__PROMPT__
For the listing that follows, report how many lines contain the word "window", giving the number and no other text.

BEGIN WORKING DATA

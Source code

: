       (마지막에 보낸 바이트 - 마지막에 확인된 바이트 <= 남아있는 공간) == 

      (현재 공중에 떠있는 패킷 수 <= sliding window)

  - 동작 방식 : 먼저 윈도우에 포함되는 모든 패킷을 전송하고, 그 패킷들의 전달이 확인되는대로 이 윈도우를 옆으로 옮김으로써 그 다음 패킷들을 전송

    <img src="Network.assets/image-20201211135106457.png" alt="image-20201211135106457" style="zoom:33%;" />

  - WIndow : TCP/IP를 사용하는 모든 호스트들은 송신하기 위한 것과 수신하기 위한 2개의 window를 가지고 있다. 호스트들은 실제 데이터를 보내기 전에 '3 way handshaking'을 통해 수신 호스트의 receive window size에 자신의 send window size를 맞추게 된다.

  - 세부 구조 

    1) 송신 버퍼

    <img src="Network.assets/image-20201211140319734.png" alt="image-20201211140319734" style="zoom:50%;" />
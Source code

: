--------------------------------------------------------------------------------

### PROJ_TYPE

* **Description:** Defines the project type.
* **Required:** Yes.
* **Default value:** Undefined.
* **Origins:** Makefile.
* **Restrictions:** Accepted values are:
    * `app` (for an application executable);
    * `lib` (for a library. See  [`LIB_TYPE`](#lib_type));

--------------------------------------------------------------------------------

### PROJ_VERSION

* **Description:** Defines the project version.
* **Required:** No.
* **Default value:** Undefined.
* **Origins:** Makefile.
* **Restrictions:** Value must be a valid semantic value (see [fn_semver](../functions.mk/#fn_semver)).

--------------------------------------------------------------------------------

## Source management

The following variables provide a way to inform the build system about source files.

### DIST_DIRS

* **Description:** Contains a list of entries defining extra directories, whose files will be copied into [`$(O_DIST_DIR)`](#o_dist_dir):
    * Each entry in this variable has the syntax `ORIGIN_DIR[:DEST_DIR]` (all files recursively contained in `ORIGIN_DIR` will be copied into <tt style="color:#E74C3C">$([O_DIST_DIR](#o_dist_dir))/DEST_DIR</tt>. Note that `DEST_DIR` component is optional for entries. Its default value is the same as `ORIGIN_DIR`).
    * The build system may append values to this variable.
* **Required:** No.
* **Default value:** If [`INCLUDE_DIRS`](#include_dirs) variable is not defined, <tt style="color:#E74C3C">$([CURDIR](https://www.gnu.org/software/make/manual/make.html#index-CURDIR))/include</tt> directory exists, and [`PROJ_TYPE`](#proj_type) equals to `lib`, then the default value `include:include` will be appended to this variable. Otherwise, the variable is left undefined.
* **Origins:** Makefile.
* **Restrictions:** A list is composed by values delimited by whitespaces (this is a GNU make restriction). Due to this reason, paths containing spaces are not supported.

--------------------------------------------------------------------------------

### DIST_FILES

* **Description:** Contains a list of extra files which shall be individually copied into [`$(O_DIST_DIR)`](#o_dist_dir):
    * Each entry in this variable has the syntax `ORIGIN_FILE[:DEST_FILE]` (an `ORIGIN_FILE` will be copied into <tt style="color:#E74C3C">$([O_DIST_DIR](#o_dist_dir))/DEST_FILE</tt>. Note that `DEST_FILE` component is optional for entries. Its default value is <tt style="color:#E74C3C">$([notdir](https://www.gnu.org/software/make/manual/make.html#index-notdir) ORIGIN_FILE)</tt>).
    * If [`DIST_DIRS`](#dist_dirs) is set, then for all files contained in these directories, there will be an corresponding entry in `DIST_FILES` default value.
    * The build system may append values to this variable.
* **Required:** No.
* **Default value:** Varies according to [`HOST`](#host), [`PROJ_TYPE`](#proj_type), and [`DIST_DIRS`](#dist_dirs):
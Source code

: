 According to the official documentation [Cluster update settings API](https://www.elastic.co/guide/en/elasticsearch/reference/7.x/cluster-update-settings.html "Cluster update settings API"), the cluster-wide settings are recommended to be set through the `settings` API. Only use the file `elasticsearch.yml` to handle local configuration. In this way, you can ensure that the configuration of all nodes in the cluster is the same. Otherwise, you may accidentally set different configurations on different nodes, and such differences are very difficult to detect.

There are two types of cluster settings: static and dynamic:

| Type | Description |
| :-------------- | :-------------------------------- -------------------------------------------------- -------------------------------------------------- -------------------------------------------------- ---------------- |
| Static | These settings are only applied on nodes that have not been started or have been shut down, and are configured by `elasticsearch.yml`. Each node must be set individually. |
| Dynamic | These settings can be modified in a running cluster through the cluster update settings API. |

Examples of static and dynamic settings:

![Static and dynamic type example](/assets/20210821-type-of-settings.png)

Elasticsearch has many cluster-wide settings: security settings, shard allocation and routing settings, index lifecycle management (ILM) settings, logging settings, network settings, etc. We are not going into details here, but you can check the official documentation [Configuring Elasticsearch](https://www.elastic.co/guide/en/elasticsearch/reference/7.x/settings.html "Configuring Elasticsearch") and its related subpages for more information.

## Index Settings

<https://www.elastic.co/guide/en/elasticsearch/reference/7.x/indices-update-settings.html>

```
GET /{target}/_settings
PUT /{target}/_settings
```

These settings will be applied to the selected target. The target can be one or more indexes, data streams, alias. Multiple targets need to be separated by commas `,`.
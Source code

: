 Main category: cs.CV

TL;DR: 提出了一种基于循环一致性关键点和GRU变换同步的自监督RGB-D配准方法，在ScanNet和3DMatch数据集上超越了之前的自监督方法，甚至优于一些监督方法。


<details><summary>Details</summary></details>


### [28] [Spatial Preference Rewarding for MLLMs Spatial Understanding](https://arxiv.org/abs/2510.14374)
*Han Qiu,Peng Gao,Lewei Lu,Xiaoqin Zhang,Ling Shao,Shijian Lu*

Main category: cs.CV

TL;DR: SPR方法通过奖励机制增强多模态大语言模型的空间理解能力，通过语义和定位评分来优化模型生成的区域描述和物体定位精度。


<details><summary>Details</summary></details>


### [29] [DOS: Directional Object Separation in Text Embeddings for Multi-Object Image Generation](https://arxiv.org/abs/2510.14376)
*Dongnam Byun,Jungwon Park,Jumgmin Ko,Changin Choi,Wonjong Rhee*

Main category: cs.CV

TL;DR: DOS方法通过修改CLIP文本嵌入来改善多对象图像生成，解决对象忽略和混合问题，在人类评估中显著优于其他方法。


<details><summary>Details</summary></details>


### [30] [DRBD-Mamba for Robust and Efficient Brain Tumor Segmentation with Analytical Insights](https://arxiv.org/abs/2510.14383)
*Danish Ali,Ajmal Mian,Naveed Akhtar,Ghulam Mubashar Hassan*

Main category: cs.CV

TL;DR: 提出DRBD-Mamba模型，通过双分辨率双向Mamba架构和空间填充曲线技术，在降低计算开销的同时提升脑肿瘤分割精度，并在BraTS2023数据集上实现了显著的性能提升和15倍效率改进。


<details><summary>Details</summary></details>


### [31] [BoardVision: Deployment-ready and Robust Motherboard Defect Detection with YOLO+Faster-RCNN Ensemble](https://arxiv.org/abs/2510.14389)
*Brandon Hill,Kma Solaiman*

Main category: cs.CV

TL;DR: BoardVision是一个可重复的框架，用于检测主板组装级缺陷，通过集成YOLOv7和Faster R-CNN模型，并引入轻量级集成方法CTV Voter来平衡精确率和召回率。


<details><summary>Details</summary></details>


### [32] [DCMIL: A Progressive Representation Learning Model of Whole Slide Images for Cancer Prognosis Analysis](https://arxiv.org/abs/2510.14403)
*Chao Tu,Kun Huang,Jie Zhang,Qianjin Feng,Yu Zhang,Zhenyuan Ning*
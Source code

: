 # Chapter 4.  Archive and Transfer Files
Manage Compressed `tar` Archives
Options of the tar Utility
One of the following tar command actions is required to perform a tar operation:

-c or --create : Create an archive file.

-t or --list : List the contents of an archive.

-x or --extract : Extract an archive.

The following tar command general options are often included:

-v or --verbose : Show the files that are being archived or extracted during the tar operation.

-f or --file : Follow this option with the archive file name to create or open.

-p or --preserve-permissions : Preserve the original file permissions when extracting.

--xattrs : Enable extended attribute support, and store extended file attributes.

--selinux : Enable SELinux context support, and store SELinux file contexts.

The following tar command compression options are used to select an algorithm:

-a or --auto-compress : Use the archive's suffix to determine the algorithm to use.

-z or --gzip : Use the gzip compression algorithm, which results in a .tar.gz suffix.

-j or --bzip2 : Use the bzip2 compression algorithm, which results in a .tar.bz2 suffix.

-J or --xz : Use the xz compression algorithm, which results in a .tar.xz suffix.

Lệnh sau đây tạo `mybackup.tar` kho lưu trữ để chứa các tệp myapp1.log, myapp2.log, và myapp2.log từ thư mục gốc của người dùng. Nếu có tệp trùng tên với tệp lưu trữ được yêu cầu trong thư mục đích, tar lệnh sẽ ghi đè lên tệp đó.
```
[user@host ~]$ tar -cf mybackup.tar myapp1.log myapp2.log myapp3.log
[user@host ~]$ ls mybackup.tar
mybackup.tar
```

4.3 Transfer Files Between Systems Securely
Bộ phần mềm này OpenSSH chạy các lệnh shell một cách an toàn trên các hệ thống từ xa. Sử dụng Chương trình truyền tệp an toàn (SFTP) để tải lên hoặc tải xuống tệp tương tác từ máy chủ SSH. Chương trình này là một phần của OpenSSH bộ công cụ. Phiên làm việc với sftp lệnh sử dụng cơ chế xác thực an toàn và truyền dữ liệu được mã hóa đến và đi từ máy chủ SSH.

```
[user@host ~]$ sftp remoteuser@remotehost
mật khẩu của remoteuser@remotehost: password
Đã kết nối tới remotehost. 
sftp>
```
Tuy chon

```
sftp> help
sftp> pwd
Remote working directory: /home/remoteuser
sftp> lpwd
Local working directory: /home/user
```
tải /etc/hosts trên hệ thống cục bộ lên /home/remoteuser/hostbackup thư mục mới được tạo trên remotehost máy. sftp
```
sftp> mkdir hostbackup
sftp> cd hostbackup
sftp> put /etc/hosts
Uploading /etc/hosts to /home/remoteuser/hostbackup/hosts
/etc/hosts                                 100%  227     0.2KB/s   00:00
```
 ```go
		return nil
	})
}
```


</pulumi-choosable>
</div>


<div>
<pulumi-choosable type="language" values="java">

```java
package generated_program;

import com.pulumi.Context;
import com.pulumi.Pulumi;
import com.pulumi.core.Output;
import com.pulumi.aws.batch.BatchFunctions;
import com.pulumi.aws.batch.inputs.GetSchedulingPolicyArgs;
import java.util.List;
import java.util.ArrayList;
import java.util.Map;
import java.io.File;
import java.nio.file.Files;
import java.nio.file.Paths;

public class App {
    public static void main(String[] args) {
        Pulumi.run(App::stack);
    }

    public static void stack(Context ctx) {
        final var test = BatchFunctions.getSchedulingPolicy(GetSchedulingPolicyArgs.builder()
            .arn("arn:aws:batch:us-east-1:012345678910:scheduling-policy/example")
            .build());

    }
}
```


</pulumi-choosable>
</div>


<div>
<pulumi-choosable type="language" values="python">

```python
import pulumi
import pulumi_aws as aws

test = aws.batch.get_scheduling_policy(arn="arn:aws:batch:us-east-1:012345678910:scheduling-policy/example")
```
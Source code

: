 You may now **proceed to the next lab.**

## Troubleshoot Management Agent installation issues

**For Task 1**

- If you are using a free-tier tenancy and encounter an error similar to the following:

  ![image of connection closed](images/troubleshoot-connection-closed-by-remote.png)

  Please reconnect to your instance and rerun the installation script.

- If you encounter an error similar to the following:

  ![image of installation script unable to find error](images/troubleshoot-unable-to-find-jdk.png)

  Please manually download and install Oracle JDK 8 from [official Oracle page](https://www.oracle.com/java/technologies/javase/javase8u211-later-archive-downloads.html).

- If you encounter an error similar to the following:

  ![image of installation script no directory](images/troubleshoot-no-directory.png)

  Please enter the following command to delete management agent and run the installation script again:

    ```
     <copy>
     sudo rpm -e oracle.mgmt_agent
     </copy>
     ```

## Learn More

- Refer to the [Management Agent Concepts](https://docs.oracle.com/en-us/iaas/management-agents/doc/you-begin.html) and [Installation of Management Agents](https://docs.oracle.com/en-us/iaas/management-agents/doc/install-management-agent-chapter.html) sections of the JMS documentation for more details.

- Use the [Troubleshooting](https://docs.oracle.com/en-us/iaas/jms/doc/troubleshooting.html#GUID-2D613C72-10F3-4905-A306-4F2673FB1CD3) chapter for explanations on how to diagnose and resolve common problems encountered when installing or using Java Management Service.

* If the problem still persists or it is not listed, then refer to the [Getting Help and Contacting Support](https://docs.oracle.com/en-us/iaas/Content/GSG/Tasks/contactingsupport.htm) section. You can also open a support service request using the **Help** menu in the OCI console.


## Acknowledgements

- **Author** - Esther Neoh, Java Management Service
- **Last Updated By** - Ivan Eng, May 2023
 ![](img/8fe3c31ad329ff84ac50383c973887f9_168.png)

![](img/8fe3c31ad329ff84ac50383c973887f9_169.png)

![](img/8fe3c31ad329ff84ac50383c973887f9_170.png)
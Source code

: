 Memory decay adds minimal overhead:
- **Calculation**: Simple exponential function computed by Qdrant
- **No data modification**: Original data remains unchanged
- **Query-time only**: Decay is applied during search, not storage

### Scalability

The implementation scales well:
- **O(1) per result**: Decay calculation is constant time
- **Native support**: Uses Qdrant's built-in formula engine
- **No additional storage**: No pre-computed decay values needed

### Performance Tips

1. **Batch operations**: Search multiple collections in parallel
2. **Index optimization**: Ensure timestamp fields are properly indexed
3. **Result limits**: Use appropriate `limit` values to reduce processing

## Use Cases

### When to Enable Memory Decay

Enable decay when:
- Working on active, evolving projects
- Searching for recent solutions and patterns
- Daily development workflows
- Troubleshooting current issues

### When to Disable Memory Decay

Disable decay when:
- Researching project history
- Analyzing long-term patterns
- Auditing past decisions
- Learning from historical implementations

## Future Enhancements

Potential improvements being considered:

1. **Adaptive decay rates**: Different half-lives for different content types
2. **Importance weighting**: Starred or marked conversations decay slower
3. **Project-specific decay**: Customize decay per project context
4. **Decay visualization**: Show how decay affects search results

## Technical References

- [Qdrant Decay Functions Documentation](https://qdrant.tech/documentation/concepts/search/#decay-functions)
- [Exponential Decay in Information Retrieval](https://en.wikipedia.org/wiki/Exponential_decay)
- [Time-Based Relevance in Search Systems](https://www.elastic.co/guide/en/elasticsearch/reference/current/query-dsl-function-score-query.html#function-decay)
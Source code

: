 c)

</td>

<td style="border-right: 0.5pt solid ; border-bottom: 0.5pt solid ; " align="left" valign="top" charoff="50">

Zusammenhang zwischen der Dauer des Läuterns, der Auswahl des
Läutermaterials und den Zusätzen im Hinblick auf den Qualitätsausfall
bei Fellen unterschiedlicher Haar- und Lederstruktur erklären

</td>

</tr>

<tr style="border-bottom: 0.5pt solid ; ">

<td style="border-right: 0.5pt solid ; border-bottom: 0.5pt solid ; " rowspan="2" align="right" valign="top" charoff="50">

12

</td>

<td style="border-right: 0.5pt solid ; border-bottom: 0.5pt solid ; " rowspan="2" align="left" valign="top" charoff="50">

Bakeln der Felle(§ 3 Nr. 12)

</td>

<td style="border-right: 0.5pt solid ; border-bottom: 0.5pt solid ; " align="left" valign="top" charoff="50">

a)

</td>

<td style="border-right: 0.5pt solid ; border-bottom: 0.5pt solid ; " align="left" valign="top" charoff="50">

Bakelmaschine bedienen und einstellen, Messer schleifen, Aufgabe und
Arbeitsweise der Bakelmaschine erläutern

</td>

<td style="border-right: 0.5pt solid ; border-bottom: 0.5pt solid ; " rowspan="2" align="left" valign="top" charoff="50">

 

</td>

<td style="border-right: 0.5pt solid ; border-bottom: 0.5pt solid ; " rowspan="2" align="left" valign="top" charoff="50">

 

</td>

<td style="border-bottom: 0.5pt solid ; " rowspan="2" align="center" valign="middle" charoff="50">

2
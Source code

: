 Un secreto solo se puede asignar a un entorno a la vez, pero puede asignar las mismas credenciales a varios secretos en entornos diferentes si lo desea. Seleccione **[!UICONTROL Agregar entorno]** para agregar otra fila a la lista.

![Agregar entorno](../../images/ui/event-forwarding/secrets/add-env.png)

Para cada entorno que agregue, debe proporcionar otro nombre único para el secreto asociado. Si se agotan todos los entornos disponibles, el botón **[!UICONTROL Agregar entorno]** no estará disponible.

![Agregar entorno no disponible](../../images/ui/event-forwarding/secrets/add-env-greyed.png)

END WORKING DATA

__RESPONSE TO THIS EXERCISE__
2